Using IDE LiquidCrystal with direct pin control:
byte xfer time is 285us
full 20x4 frame update is 23.95ms

Note this was using IDE 1.8.1 on 16Mhz AVR parts.
The byte xfer time is the average byte transfer time when writing characters to the entire display.
If you use older IDEs the LiquidCrystal times will be quite a bit slower.

So you can see i2c with hd44780 at 400khz clock is actually faster than the stock IDE LiquidCrystal library that is using direct pin control

--- bill

10

Thanks Bill!

Setting "Wire.setClock(800000)" helped drastically, down to 22ms for a full screen refresh.. I can work with this.
I'll check out your library and try and get that to work as well (It looks complicated) and get a little more speed out of it yet.

Currently it's taking 2.4ms to do 9 analog reads, convert to a voltage, and format the entire screen.. Yes, now it's very much faster than I can read!

11

OK, I got your library figured out... usage is a little less straightforward than some, but it works well.

Yes, I got the results you mentioned, 16.7ms for 80 char refresh at 400 khz.. at 800khz which is the fastest I was able to successfully operate at it went down to 13.2ms.

I think I can call this issue solved.. 7x faster, and darned close to what I figured ought to be possible when I said ~10ms.. sure a far cry from 78ms! I knew there was room for improvement there, I can just about type that fast :stuck_out_tongue:

Thanks again Bill!

12

Rx7man:
OK, I got your library figured out... usage is a little less straightforward than some, but it works well.

This I don't understand.

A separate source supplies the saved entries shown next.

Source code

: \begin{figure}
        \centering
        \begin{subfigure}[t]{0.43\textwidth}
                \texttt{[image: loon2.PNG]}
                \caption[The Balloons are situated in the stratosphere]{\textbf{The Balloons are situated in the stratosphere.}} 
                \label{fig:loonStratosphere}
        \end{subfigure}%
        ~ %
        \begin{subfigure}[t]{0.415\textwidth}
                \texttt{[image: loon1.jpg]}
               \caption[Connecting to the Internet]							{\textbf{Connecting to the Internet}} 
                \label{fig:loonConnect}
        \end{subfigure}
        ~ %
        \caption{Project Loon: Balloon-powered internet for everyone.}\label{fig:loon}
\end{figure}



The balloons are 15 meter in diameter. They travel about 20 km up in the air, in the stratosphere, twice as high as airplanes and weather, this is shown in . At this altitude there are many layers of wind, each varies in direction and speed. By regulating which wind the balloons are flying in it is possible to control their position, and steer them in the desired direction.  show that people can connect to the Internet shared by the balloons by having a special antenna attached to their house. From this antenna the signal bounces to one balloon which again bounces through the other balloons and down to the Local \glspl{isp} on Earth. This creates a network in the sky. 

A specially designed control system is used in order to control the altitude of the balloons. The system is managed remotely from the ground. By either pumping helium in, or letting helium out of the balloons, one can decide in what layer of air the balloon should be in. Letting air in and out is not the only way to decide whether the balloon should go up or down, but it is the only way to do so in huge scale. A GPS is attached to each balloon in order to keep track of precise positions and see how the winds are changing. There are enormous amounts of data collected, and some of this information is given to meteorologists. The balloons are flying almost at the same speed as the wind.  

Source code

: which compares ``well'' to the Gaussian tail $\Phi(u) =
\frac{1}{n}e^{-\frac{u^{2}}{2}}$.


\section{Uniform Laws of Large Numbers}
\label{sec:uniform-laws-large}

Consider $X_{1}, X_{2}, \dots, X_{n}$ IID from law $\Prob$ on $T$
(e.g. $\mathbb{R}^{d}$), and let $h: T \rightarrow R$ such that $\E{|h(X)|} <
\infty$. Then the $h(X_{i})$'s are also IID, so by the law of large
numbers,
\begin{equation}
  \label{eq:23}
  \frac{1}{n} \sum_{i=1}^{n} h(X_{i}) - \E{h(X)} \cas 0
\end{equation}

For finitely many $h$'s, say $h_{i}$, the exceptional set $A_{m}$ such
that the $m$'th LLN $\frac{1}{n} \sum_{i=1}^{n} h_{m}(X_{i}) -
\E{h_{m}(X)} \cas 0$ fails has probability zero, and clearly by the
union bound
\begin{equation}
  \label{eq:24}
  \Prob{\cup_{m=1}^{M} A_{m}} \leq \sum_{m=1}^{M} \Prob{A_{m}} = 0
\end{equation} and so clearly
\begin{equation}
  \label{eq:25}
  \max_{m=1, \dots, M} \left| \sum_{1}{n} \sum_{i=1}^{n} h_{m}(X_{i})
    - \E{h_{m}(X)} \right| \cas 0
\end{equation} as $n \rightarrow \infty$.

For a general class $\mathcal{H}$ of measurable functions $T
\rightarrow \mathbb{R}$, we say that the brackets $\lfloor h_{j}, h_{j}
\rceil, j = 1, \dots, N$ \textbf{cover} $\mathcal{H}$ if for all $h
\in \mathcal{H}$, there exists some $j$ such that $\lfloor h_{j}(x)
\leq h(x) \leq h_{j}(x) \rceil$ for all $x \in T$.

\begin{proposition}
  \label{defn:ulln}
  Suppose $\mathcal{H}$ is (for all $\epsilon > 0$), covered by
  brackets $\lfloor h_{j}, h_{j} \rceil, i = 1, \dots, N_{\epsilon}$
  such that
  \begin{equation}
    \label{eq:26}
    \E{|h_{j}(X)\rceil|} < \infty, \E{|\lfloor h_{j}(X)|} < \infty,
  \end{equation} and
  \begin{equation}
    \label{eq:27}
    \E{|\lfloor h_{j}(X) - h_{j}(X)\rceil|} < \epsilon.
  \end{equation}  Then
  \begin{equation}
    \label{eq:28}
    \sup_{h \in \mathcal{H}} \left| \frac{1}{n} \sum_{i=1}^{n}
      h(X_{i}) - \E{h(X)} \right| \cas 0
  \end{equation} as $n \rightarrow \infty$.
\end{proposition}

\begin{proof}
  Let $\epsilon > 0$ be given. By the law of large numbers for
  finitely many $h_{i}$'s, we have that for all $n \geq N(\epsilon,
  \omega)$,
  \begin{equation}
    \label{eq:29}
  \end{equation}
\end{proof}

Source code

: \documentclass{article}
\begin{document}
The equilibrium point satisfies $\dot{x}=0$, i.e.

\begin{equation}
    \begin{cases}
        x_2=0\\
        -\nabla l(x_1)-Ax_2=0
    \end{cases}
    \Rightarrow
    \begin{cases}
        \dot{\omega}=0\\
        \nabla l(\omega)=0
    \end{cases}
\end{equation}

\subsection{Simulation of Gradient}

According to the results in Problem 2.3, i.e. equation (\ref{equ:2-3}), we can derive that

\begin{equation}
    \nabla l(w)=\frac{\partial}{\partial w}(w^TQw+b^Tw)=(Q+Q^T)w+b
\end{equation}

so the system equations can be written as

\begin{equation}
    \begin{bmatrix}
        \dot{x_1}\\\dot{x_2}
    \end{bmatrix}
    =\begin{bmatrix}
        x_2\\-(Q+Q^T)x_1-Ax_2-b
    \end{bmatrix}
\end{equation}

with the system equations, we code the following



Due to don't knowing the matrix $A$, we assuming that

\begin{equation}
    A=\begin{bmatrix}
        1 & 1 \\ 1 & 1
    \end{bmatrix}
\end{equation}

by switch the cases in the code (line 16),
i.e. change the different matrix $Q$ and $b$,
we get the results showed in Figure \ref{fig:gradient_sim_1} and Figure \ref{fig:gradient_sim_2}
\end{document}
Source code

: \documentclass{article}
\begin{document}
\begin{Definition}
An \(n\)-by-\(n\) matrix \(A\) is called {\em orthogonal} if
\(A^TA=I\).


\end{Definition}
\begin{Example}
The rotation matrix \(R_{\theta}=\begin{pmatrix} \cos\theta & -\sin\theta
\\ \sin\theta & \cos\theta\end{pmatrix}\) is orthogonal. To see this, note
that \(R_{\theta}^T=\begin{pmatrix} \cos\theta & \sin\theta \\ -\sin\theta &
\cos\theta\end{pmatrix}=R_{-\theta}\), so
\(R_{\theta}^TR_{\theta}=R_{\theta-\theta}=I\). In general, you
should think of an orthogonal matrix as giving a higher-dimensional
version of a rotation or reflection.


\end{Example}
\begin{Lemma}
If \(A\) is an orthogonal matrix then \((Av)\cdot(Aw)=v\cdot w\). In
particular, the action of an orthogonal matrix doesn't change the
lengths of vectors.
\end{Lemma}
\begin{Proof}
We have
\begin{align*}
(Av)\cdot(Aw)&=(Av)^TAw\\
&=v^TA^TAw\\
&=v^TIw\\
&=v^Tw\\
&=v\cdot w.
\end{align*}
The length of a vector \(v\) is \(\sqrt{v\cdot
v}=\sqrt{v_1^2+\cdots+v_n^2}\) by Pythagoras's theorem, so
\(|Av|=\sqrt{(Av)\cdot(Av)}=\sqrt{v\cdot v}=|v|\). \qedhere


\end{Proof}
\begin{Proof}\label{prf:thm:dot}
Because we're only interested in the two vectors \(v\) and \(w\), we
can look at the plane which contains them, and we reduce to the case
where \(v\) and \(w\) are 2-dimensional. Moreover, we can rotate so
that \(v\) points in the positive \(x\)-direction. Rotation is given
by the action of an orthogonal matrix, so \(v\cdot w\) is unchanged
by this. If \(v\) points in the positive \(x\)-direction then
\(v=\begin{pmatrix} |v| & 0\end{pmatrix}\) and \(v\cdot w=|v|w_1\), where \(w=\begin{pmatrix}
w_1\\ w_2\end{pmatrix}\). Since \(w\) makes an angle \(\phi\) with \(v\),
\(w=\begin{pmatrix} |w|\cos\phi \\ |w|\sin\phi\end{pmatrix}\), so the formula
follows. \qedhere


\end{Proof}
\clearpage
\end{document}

Can you explain a bit more what you mean by "usage is a little less straightforward than some"?

In terms of usage of the library, if you use the auto self configuration, hd44780_I2Cexp actually much simpler than any of the other i2c lcd libraries since you don't have to fill in constructor initialization parameters.
And since the auto configuration works at run time, you can swap out LCD/backpacks and it will auto detect the new one on the next reboot even if the i2c address or pin mapping changes.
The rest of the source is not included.